Then I slammed into something that jarred my teeth and brought the jeep to a stop. I stuck my head up to see what it was.
It was an old Buick angled out into the street. The jeep had run into the side of the Buick and was jammed into it at a forty-five degree angle. A guy stuck his head up not five feet from me. His mouth was open wide and you could see he had a couple of gold front teeth.
While I sat there and wondered what this sonofabitch was going to do, he reached into the Buick and pulled out something that looked like a flare gun.
I didn't give him a chance to point it at me. I put a bullet into the bridge of his nose and gunned the jeep into reverse, pulled around the Buick going backwards, cleared it, shifted gear and headed forward around the corner back toward the city.
Someone got off a couple of shots at my back but they went wide and then I was clear.

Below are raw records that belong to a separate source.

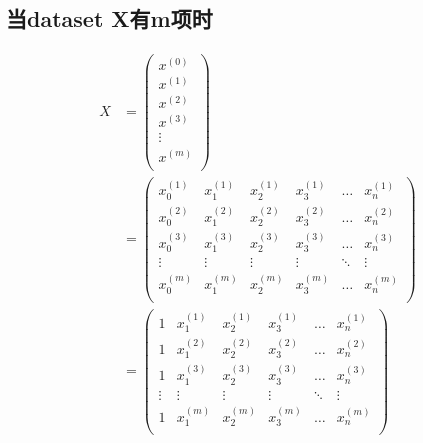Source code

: \documentclass[12pt]{article}   %
\begin{document}
\subsection{当dataset X有m项时}
\begin{equation}
\begin{aligned}
X & = 
	\left(
		\begin{matrix}
			x^{(0)} \\
			x^{(1)} \\
			x^{(2)} \\
			x^{(3)} \\
			\vdots \\
			x^{(m)} \\
		\end{matrix}
	\right) \\
& =
	\left(
		\begin{matrix}
		x_0^{(1)} & x_1^{(1)} & x_2^{(1)} & x_3^{(1)} & \dots & x_n^{(1)} \\
		x_0^{(2)} & x_1^{(2)} & x_2^{(2)} & x_3^{(2)} & \dots & x_n^{(2)} \\
		x_0^{(3)} & x_1^{(3)} & x_2^{(3)} & x_3^{(3)} & \dots & x_n^{(3)} \\
		\vdots    & \vdots    & \vdots    & \vdots    & \ddots & \vdots   \\
		x_0^{(m)} & x_1^{(m)} & x_2^{(m)} & x_3^{(m)} & \dots & x_n^{(m)} \\
		\end{matrix}
	\right) \\
& =
		\left(
		\begin{matrix}
		1 & x_1^{(1)} & x_2^{(1)} & x_3^{(1)} & \dots & x_n^{(1)} \\
		1 & x_1^{(2)} & x_2^{(2)} & x_3^{(2)} & \dots & x_n^{(2)} \\
		1 & x_1^{(3)} & x_2^{(3)} & x_3^{(3)} & \dots & x_n^{(3)} \\
		\vdots    & \vdots    & \vdots    & \vdots    & \ddots & \vdots   \\
		1 & x_1^{(m)} & x_2^{(m)} & x_3^{(m)} & \dots & x_n^{(m)} \\
		\end{matrix}
	\right)
\end{aligned}
\end{equation}
\end{document}
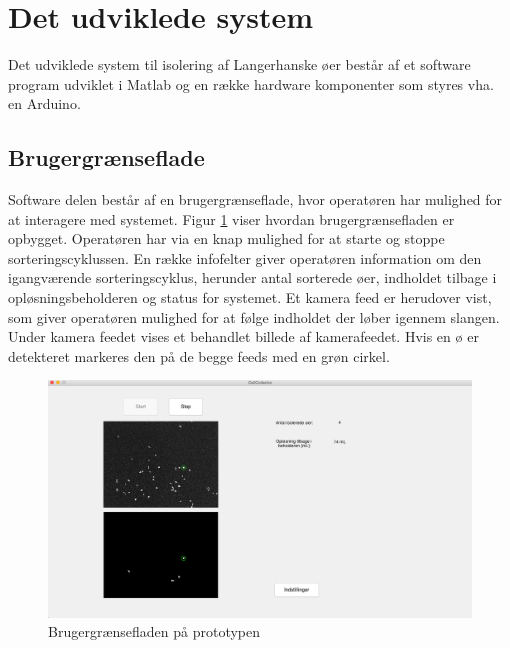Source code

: \section{Det udviklede system}
Det udviklede system til isolering af Langerhanske øer består af et software program udviklet i Matlab og en række hardware komponenter som styres vha. en Arduino.


 
\subsection{Brugergrænseflade}
Software delen består af en brugergrænseflade, hvor operatøren har mulighed for at interagere med systemet. Figur \ref{fig:finalgui} viser hvordan brugergrænsefladen er opbygget. Operatøren har via en knap mulighed for at starte og stoppe sorteringscyklussen. En række infofelter giver operatøren information om den igangværende sorteringscyklus, herunder antal sorterede øer, indholdet tilbage i opløsningsbeholderen og status for systemet. Et kamera feed er herudover vist, som giver operatøren mulighed for at følge indholdet der løber igennem slangen. Under kamera feedet vises et behandlet billede af kamerafeedet. Hvis en ø er detekteret markeres den på de begge feeds med en grøn cirkel.

 \begin{figure}[H]
	\centering
	\includegraphics[width=1\textwidth]{billeder/gui_main.png}
	\caption{Brugergrænsefladen på prototypen}
	\label{fig:finalgui}
\end{figure}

I was shaking in a pretty bad way so I drove back slowly. There were no cars on the road. I stopped the jeep about what I figured was a half mile from the Camino Real and wiped my prints off the steering wheel and the doors and the MAC 10 as best I could and started to walk back to the hotel. It was a long walk. All the stars were out and it would've been a beautiful night except for the minor detail that at least two men were dead and I had no more information than when I landed here and the clock was ticking louder and louder for Roderick and his bad heart.

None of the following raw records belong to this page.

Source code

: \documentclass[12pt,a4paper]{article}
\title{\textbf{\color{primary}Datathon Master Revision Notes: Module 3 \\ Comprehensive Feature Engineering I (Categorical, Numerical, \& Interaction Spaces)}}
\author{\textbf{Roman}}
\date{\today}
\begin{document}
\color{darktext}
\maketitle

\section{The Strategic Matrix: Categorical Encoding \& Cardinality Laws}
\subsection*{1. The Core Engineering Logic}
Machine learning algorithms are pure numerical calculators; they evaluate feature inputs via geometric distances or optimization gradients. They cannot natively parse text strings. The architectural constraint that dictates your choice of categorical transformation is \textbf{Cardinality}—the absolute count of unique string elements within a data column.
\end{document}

I went up to my room, climbed into the rack and slept until hell froze over. I didn't bother to shower.
CHAPTER X
Hoag's office was located in a neighborhood of large houses on a palm tree-lined street in a section of town called Escalon. There was nothing to indicate it was a business rather than a private home except maybe for the two cretins standing in front with automatic weapons slung over their shoulders. Then again, a lot of the private homes had guards standing around.
Luis dropped me off in front of the house and shut off his engine. I walked up the path to the gate and spoke to the nearest guard.
"I'm here to see Senor Hoag."
"What is your name?"
I told him.
"Yes, Senor," he said. "Wait for me one moment."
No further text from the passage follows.